Table 3 Decision table used for temporal and spatial fields for the red, green and blue wavelengths in Moderate Resolution Imaging Spectroradiometer (MODIS) to generate chlorophyll a data.

The ocean colour RRS data were converted into Chl a concentrations using the MODIS Southern Ocean chlorophyll algorithm in Johnson, et al.31. Once converted into Chl a concentrations, this environmental data (SST and Chl a values) was merged into the same data frame as the lipid data by matching the date and GPS location of 1 day 1 × 1 pixel locations to the date and GPS location of krill harvest. To examine the seasonal trend for Chl a, each CCAMLR fishing sub-area within the South Atlantic (Area 48) also had its Chl a calculated for 8-day averages. These wider geographic areas of the WAP, the SOI and SG generated much higher recovery rates for Chl a (46.26%, 51.34% and 66.86% respectively, Table 3) and is hereon called Chl a (CCAMLR). This data was also merged into the same data frame by matching dates and GPS locations of krill sampling, as done previously. However, data for some dates did not match krill harvesting location (e.g. Chl a data from SG on a day when krill were collected from WAP), so the rates of Chl a recovery decreased once matched to krill lipid data. Therefore, to achieve the best Chl a matches to lipid data, the Chl a concentration was kept in a hierarchy from Case 1 to 5 (Table 3). For example, if a daily pixel match was available, this was kept in preference over an 8-day 3 × 3 or 8-day regional Chl a concentration. This method increased the overall match rate to 226 matches out of the 373 lipid data point = 60.59% matched. This merged Chl a data (hereon called Chl a (overall)) was used to examine the larger scale trends in Chl a across the entire south Atlantic Ocean and krill lipids.

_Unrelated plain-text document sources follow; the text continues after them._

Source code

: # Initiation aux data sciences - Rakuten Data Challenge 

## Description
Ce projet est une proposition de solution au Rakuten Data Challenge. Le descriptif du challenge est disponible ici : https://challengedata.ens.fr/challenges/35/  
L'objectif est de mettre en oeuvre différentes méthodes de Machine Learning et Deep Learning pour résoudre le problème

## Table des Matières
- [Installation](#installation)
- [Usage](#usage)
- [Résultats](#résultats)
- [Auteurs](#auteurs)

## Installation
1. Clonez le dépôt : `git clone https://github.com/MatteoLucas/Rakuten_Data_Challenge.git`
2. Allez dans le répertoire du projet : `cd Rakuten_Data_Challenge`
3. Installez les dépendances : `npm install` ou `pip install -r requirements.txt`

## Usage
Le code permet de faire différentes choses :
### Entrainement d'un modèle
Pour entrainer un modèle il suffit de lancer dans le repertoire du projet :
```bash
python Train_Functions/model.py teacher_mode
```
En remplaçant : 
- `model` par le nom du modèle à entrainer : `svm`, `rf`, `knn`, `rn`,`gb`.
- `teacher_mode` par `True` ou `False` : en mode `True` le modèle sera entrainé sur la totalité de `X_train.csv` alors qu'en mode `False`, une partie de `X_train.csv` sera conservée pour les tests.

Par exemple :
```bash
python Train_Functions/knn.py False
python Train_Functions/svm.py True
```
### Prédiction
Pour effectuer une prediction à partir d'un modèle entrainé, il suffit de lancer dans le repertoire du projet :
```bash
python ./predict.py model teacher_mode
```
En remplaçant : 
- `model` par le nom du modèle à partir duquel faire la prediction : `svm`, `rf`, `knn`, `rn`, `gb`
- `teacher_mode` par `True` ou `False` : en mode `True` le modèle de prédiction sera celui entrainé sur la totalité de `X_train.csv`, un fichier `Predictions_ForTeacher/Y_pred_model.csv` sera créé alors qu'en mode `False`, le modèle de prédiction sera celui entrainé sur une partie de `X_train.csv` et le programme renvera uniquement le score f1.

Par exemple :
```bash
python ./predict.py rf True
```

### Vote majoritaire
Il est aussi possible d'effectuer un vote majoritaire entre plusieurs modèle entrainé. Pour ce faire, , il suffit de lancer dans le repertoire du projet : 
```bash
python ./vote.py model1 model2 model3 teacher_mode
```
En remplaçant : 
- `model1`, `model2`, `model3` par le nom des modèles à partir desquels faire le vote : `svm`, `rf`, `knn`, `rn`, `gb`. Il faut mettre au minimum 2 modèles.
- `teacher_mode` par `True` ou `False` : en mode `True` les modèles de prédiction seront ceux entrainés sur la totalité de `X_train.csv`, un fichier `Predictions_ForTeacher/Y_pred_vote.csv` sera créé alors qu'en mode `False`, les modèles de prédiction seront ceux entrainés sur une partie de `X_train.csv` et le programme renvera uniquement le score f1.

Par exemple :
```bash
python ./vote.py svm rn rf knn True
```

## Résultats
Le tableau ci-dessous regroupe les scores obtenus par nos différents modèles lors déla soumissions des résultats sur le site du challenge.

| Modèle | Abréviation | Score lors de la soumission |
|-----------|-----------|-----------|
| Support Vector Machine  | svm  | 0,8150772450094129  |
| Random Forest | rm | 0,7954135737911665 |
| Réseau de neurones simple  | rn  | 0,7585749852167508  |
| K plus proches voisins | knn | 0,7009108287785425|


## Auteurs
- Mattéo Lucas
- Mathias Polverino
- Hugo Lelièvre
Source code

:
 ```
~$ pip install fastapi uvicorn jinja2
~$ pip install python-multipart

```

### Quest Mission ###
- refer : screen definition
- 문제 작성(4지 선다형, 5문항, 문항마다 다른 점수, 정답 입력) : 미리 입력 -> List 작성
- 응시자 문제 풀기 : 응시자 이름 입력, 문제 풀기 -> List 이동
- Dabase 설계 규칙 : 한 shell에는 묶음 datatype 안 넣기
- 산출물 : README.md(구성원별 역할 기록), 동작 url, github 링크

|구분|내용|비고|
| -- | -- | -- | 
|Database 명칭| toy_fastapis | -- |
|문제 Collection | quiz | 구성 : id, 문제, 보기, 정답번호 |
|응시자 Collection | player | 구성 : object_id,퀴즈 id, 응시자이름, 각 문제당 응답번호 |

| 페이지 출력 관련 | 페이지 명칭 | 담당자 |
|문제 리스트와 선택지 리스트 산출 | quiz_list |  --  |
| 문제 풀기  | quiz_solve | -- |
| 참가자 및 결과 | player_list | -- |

Data and statistical analysis

Statistical analysis was done in RStudio (version 1.0.153© 2017, packages nlme, ggplot2, ggmap, anytime, and reshape2). Multifactorial ANOVAs were performed using SST and Chl a, as well as their interaction terms, as factors for the variables of total lipid content (mg g−1 dry weight), PL and TAG percentage, individual fatty acid percentage and mass data for the fatty acids most associated with primary production (mostly diatom and flagellate markers), and the ratios of 16:1/16:0 and EPA:DHA. These were performed to examine diatom levels (higher EPA, higher 16:1)7 and to look at diatom or flagellate dominance in the diet (higher DHA, lower 16:1)7, for each location and season. Data were log or square root transformed when the assumptions of normality and homogeneity of variances were not met - Chl a is typically log distributed. Linear models were similarly produced using the same factors as for the multifactorial ANOVAs, including interaction terms, but sub-divided into summer/autumn and winter/spring models due to the large seasonal shift in SST arising from the change of harvesting location by the FV Saga Seas. Models were tested for fit using a standard regression table, where the adjusted r2 value showed the fit of points to the confidence interval of the model. Models were additionally run through drop testing and Tukey post-hoc tests to ensure no compounding of results was occurring. Models of best fit had adjusted r2 values >0.5, a P value of <0.05 from the multifactorial ANOVAs and a χ2 value above 0.1. These models are shown within all tables throughout the Results and Supplementary Materials as greyed out.

Maps were produced within R using the maps and ggmap packages to see the geographic distribution of krill lipid content (mg g−1 dry weight) as well as SST and Chl a.